An Emergency Room Nurse’s Perspective

Alcohol Awareness and the Dangers of Drinking and Driving

by Bret Freeman, RN,CEN
Trauma Coordinator, Hunt Regional Medical Center at Greenville

Every day in the emergency department, emergency nurses witness the tragic effects of preventable motor vehicle injuries and the impact they have on patients and their families. As emergency room nurses, we see people losing their families and loved ones to a wrong choice that someone has made. Wives lose their husbands, sisters lose their brothers, and best friends are lost due to wrong choices. How painful it is to see a young sister losing her older sister, the bond that was once so strong now torn apart.

One of the most difficult things an emergency room nurse must deal with is the anguish the parents go through when they see their child die. Imagine for a moment how your family would feel seeing you in the Emergency Room, blood stained, with breathing tubes, and having suffered trauma beyond all belief, after you have taken your last breath of life?

So what is the solution? The solution is people making the right choices and not putting themselves in predicaments such as these. Injury prevention programs, such as Shattered Dreams, have had an enormous impact on our community over the years. They continue their aim towards reducing alcohol-related motor vehicle collisions and automobile pedestrian injuries.

Many nurses in our community are members of the Emergency Nurses Association. The Emergency Nurses Association supports injury prevention in many areas. Alcohol awareness with teenagers is a big issue especially during the holidays and graduation. Alcohol-related crashes are preventable and have decreased among teens over the last few years. They still remain a primary focus of injury prevention in our community and the Hunt County area.

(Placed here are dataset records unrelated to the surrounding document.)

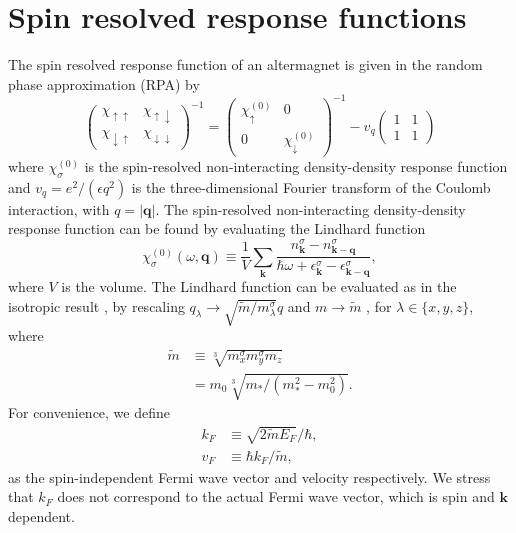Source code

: \documentclass[aps,prb,reprint,twocolumns,superscriptaddress,nofootinbib]{revtex4-2}
\newcommand{\mdos}{\tilde{m}}
\newcommand{\kF}{k_{F}}
\begin{document}
	\section{Spin resolved response functions}
	The spin resolved response function of an altermagnet is given in the random phase approximation (RPA) by \cite{giulianiQuantumTheoryElectron2005}
	\begin{equation}
		\begin{pmatrix}
			\chi_{\uparrow\uparrow} & \chi_{\uparrow\downarrow} \\ 
			\chi_{\downarrow\uparrow} & \chi_{\downarrow\downarrow}
		\end{pmatrix}^{-1} = \begin{pmatrix}
			\chi_\uparrow^{(0)} & 0 \\
			0 & \chi_\downarrow^{(0)}
		\end{pmatrix}^{-1}
		- v_q \begin{pmatrix}
			1 & 1 \\ 1 & 1 
		\end{pmatrix} \label{eq:chi-rpa}
	\end{equation}
	where $\chi_\sigma^{(0)}$ is the spin-resolved non-interacting density-density response function and $v_q=e^2 / (\epsilon q^2)$ is the three-dimensional Fourier transform of the Coulomb interaction, with $q=|\bm q|$. The spin-resolved non-interacting density-density response function can be found by evaluating the Lindhard function
	\begin{equation}
		\chi_\sigma^{(0)}(\omega,\bm q) \equiv \frac{1}{V} \sum_{\bm k} \frac{n_{\bm k}^\sigma - n_{\bm k-\bm q}^\sigma}{\hbar\omega + \epsilon_{\bm k}^\sigma - \epsilon_{\bm k-\bm q}^\sigma},
	\end{equation}
	where $V$ is the volume. The Lindhard function can be evaluated as in the isotropic result \cite{giulianiQuantumTheoryElectron2005}, by rescaling $q_\lambda\rightarrow \sqrt{\mdos/m_\lambda^\sigma} q$ and $m\rightarrow \mdos$ \cite{ahnAnisotropicFermionicQuasiparticles2021}, for $\lambda\in\{x,y,z\}$, 	 where
	\begin{align}
		\mdos&\equiv \sqrt[3]{m^\sigma_xm^\sigma_ym_z} \nonumber\\
		&=m_0\sqrt[3]{m_*/(m_*^2-m_0^2)}.
	\end{align}
	For convenience, we define 
	\begin{align}
		\kF&\equiv\sqrt{2\mdos E_F}/\hbar, \label{eq:kF} \\
		v_F&\equiv \hbar k_F/\mdos,
	\end{align}
	as the spin-independent Fermi wave vector and velocity respectively. We stress that $\kF$ does not correspond to the actual Fermi wave vector, which is spin and $\bm k$ dependent.
	
\end{document}
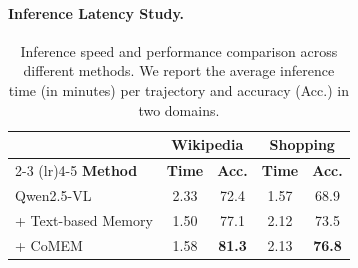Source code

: \documentclass{article} %
\begin{document}
\paragraph{Inference Latency Study.}


\begin{table}
\vspace{-1em}
\centering
\caption{Inference speed and performance comparison across different methods. We report the average inference time (in minutes) per trajectory and accuracy (Acc.) in two domains.}
\vspace{-0.5em}
\small
\begin{tabular}{lcccc}
\toprule
 & \multicolumn{2}{c}{\textbf{Wikipedia}} & \multicolumn{2}{c}{\textbf{Shopping}} \\
\cmidrule(lr){2-3} \cmidrule(lr){4-5}
\textbf{Method} & \textbf{Time} & \textbf{Acc.} & \textbf{Time} & \textbf{Acc.} \\
\midrule
Qwen2.5-VL & 2.33 & 72.4 & 1.57 & 68.9 \\
+ Text-based Memory & 1.50 & 77.1 & 2.12 & 73.5 \\
+ CoMEM & 1.58 & \textbf{81.3} & 2.13 & \textbf{76.8} \\
\bottomrule
\end{tabular}
\label{tab:efficiency}
\vspace{-1em}
\end{table}
\end{document}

Alcohol-related crashes, injuries, and fatalities are not accidents. The choice is made to drink or use drugs and then get behind the wheel of a vehicle. In 2002, 42,815 people were killed in 6,316,000 police-reported motor vehicle crashes. Of those, 17,419 people were killed in alcohol-related crashes – an average of one alcohol-related fatality every 30 minutes.

Motor vehicle crashes are the leading cause of death for 15 to 20 year olds. In 2002, 24% of these young drivers who were killed in crashes were intoxicated, a decrease of 7% between 1992 and 2002. For these drivers, alcohol involvement is higher among males than females. In 2002, 27% of the young male drivers involved in fatal crashes had been drinking at the time of the crash, compared with 11% of the young female drivers involved in fatal crashes.

Many children under the age of 14 who are killed in alcohol-related crashes are passengers riding with a drunk driver, rather than passengers in vehicles hit by drunk drivers. The more alcohol consumed by the driver, the less likely child passengers will be restrained.

Since 1990, the alcohol-related fatality rate for youth dropped from 16 to 10 deaths per 100,000 young people. However, youth still are over-represented in both alcohol and non-alcohol related fatalities, compared with the rates for adults.

Emergency nurses not only treat the injured patient, but they also are very concerned with injury prevention. Prevention is the only cure for trauma. We have to stress to teens that they can make the right choice when it comes to risk-taking behavior. The Emergency Nurses Association supports the following prevention tips:

1. Never drink and drive. Even one drink can cause impairment.
2. Never ride with anyone who has been drinking.
3. Always appoint a designated driver.
4. Always wear a safety belt and make sure all child passengers are properly restrained.
5. Do not mix alcohol with any drug or medication.
6. Do not binge drink (more than 4 to 5 alcoholic drinks in a row).
7. If someone passes out from drinking excessively, call 911 immediately or take them to a hospital.
8. Do not leave a person who is intoxicated alone. Carefully monitor his/her breathing. If breathing stops, administer CPR or take them to the nearest hospital emergency room.
9. Drive defensively.
10. Avoid driving when fatigued as your reactions are slowed and judgment is impaired.
11. Use four-lane highways whenever possible.
12. Avoid rural roads whenever possible.
13. Avoid traffic after midnight, especially on Fridays and Saturdays.

As the holidays approach, make the right choices for you and your family.



EMERGENCY NURSES ASSOCIATION (n.d.). Alcohol Awareness Fact Sheet. Retrieved December 19, 2005 from , Web site:

EMERGENCY NURSES ASSOCIATION (2002). Alcohol Awareness and the Dangers of Drinking and Driving. Dare to Care 2002 Presentation, CD-ROM.